What needs to be done —
Set down, exactly as written, every line from the top of the records below to the line containing "Download [CUDPP](http://code.google.com/p/cudpp) library", both ends included, and no others.

Saved entries —
◇ ◇ ◇ ◇ ◇

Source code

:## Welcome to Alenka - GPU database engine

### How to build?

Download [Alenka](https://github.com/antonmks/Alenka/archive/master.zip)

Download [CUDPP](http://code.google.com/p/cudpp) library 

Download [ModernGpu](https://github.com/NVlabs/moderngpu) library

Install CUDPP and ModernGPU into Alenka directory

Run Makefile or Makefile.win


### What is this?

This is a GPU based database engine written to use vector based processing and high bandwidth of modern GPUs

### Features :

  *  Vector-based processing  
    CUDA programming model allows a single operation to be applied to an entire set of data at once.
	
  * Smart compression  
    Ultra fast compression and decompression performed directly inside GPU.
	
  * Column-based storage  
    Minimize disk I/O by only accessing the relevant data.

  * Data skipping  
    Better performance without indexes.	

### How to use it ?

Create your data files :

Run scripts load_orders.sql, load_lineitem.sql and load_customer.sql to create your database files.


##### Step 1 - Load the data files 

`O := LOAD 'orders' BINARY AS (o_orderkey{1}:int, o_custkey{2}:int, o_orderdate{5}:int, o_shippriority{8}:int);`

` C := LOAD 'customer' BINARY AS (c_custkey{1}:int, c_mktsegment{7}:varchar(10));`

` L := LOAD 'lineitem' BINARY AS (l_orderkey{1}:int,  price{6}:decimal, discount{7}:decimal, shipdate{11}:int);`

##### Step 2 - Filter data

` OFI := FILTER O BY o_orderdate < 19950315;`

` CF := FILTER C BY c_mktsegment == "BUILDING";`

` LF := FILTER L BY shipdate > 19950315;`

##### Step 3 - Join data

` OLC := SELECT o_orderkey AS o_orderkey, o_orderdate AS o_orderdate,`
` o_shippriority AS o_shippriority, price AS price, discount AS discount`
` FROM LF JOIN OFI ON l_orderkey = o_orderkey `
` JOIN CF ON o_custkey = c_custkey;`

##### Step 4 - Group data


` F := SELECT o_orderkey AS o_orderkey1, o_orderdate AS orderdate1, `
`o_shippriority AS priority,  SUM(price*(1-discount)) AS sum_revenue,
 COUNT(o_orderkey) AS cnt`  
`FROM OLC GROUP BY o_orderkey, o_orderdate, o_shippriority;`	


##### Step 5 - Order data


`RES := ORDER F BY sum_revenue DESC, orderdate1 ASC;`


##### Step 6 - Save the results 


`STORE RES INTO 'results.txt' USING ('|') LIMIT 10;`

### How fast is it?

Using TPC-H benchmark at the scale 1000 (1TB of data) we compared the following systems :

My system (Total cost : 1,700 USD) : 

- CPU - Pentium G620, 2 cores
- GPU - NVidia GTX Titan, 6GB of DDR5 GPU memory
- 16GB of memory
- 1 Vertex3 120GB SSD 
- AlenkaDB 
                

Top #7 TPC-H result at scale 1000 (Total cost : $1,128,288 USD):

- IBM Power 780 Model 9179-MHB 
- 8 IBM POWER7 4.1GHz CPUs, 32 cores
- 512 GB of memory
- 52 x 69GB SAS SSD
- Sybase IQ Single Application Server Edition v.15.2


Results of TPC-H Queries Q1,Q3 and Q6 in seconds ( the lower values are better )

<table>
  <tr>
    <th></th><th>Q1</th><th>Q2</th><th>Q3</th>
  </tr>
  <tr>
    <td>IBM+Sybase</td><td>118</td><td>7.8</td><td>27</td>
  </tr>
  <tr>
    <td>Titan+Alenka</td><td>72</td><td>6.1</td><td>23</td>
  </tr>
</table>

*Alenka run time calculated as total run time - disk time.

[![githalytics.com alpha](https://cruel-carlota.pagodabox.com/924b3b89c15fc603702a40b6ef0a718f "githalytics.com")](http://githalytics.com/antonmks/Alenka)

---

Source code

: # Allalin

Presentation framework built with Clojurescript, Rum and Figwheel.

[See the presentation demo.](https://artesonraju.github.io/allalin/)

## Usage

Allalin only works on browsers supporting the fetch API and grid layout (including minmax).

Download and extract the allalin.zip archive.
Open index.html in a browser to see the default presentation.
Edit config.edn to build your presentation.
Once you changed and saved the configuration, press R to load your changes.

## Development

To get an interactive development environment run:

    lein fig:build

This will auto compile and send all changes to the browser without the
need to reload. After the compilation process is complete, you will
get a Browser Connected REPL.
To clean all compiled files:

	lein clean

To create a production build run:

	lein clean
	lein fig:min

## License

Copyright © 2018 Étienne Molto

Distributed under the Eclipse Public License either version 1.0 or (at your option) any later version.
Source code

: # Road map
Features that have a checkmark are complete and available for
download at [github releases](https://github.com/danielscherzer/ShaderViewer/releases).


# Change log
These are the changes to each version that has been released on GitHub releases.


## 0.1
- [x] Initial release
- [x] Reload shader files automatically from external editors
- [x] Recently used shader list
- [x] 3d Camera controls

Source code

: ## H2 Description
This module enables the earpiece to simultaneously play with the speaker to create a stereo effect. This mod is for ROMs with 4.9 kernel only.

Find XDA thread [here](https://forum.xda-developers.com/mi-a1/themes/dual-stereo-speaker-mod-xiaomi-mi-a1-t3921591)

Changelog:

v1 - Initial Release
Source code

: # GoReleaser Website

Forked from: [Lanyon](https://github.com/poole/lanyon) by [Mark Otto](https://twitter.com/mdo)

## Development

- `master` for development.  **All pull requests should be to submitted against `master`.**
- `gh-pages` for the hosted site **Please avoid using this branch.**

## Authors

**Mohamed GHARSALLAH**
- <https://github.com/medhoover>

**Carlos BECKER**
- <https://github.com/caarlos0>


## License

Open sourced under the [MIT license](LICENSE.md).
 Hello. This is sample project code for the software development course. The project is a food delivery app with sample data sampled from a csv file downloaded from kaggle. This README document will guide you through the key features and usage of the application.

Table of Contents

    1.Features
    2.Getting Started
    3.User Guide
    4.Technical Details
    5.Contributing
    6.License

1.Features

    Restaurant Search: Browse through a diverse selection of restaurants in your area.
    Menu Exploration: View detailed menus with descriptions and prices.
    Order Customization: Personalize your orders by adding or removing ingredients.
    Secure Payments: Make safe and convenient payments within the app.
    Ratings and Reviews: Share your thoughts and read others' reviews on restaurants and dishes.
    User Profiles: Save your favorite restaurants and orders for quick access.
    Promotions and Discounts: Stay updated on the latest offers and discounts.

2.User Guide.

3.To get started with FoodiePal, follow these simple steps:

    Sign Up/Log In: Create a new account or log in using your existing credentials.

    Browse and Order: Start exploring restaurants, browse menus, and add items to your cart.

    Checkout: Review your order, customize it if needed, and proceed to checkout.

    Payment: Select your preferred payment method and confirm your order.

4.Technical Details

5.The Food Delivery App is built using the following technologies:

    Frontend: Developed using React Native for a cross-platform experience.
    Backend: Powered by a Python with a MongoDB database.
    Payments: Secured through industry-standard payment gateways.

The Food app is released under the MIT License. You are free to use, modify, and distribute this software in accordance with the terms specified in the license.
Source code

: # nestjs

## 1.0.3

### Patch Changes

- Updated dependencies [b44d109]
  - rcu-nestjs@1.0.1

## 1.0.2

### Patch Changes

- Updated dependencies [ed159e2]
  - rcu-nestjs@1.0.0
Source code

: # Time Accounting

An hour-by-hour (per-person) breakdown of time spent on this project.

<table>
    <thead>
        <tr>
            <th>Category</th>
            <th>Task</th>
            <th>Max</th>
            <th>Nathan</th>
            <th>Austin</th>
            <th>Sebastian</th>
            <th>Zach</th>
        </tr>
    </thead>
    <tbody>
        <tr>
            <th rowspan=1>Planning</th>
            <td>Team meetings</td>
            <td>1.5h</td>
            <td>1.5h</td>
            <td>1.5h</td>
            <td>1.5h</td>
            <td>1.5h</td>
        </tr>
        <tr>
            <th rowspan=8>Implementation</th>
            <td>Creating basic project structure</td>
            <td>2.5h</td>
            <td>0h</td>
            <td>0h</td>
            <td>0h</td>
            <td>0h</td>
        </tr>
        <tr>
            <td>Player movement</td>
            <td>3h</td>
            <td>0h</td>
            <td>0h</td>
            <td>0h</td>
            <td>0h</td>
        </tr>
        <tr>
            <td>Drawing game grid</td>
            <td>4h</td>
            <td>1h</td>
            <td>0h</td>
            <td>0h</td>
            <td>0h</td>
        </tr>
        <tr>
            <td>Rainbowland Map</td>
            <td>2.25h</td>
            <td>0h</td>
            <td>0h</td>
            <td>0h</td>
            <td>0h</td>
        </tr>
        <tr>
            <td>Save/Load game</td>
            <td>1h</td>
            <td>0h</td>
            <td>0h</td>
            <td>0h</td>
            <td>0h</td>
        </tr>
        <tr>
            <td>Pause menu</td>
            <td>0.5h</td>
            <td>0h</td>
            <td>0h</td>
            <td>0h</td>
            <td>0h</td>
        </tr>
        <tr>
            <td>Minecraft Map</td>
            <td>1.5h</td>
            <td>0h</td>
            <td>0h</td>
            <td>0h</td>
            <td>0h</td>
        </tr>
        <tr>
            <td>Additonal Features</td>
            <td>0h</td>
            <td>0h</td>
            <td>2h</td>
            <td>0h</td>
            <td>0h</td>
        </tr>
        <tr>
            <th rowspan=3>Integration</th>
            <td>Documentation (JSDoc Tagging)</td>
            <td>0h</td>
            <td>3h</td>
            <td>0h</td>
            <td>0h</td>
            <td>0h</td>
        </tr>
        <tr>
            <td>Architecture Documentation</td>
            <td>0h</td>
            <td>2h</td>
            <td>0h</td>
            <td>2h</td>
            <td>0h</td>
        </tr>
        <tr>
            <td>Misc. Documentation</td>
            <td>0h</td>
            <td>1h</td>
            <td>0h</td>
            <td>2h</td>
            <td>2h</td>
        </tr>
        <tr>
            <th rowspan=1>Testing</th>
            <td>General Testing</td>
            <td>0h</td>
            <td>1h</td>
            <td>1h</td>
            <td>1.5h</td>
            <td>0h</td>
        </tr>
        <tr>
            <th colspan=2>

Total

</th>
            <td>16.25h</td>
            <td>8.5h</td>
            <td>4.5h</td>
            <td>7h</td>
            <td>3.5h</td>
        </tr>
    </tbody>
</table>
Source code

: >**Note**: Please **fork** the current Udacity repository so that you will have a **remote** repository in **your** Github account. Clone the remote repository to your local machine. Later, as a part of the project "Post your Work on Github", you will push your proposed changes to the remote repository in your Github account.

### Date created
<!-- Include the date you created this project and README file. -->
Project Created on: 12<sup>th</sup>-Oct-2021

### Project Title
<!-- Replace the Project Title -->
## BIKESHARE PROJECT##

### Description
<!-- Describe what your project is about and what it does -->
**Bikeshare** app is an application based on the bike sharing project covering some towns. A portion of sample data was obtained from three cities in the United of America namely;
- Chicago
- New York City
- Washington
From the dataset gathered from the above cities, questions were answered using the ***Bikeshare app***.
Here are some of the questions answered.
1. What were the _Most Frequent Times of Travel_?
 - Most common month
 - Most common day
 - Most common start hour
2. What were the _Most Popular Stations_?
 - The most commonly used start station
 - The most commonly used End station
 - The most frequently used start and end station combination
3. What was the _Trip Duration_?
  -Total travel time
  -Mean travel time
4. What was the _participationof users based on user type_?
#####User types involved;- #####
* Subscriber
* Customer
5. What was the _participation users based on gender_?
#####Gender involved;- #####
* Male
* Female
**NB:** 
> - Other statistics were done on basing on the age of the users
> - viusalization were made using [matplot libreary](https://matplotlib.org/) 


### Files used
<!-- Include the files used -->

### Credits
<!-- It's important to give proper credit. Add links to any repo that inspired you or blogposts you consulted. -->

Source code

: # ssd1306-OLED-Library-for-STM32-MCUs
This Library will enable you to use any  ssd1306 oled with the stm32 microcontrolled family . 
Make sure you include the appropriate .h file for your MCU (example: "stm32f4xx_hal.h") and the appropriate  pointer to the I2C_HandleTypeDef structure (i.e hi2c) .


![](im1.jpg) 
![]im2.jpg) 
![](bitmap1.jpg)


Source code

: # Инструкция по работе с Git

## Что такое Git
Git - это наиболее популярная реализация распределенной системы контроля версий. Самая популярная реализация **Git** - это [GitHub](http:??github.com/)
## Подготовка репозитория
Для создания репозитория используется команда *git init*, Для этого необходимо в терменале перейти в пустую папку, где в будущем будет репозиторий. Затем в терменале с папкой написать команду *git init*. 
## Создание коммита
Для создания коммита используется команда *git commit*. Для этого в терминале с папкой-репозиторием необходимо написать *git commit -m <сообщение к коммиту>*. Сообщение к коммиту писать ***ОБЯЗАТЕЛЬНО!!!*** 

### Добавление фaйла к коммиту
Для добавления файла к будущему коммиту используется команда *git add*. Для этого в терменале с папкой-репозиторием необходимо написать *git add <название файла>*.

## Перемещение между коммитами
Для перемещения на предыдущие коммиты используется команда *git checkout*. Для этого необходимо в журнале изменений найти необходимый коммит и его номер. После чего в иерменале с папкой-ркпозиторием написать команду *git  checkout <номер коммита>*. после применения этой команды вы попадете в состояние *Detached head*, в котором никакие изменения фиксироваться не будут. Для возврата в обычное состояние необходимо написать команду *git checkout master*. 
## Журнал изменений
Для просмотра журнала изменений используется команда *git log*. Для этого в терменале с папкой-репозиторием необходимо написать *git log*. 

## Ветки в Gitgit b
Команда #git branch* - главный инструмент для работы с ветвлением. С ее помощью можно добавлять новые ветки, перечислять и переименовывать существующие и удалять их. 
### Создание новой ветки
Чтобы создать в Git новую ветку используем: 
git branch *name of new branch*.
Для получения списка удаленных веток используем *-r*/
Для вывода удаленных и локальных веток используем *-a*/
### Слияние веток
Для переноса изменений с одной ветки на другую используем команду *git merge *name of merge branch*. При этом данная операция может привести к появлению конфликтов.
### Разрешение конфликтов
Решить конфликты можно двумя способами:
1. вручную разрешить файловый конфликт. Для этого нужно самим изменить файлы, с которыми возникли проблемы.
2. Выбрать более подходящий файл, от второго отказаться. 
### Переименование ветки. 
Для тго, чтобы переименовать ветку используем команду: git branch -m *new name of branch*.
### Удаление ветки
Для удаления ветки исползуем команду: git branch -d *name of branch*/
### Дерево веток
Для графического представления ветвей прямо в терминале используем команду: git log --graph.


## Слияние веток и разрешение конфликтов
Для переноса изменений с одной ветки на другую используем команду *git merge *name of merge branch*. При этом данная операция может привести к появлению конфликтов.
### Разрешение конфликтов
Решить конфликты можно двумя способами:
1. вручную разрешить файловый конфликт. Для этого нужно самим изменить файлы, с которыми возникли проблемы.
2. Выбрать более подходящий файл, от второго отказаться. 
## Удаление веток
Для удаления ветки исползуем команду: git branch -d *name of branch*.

◇ ◇ ◇ ◇ ◇

Result —
Source code

:## Welcome to Alenka - GPU database engine

### How to build?

Download [Alenka](https://github.com/antonmks/Alenka/archive/master.zip)

Download [CUDPP](http://code.google.com/p/cudpp) library 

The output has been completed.